FIELD MEASUREMENTS OF MAFIC ENCLAVE POPULATION DENSITY AT CHAOS CRAGS, LASSEN VOLCANIC NATIONAL PARK, CA AND IMPLICATIONS FOR MAGMA MIXING

Magma mixing is an important process in the evolution of arc-related rocks and is widely recognized as a potential trigger for explosive eruptions. Mafic enclaves present in many intermediate to silicic rocks generally are interpreted to represent replenishment of a silicic magma body by mafic magma. Chaos Crags which formed in a single eruptive episode 1103 ± 13 years ago is a good example of such mixing. Eruptive products include: three pyroclastic flows, a pumice fall and six hornblende-biotite dacite domes (A-F). The early pyroclastic deposits, and domes A and B have visibly fewer enclaves and less petrographic evidence of enclave disaggregation than the later domes C–F. The composition of the host dacite decreases from about 69.5% SiO₂ in dome B to about 68 wt % SiO₂ in dome F. Here we present field measurements showing the change in the volume of mafic enclaves in domes B–F. Two methods were used to determine volume percent of enclaves in the dacites: (1) point counting of all enclaves bigger than about 1 cm on outcrops using a 100 point grid, and (2) digital evaluation of enclave size distribution using Image J and CSD Corrections.
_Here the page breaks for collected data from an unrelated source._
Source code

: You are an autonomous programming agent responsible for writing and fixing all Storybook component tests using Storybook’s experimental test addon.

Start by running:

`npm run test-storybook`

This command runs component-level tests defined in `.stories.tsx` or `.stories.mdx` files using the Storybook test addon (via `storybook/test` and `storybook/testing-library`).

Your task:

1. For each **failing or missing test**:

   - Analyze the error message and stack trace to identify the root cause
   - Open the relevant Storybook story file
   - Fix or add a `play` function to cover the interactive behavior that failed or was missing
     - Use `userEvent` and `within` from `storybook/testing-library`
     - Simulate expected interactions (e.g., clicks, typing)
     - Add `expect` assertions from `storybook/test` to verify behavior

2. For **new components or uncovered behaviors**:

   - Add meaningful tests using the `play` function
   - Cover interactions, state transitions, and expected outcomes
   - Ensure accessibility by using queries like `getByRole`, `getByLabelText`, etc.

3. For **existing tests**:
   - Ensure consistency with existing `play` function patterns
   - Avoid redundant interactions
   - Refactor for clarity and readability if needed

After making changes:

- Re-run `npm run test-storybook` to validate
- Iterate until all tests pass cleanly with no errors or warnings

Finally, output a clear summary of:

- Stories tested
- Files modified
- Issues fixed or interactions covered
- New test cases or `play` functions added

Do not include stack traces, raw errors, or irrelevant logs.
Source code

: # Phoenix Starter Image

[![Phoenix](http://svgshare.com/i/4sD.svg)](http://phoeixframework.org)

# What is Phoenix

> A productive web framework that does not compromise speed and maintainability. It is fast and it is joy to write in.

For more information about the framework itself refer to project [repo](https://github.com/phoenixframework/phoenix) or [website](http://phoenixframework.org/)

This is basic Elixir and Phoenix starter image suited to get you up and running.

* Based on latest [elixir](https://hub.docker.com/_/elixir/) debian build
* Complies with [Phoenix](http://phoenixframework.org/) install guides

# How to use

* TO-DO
Multiple measurements were taken in well-exposed talus or dome-collapse deposits. We assume that the talus represents a natural average of the population density of enclaves throughout the domes. The average volume percents of mafic enclaves determined by point counting are 2.7% (dome B), 9.4% (dome C), 12.7% (dome D), 14.3% (dome E), and 16.4% (dome F). The average volume percents determined digitally are 2.4% (dome B), 3.7% (dome C), 10.1% (dome D), 6.5% (dome E), and 7.1% (dome F). Lower values derived using CSD Corrections may be due to difficulties in identifying all enclaves in digital images, and choosing appropriate average values for roundness and axes for the enclaves. Determining which of the methods is a more reliable measure of volume percent will require careful field measurement of enclave shape and preferred orientation. Our results indicate that the proportion of mafic enclaves in the erupted dacite increased continuously during the eruption and correlates with the increasing petrographic and chemical evidence of enclave disaggregation. In combination with other data the enclave abundances provide clues to the dynamic nature of the magma mixing process in the Chaos Crags system.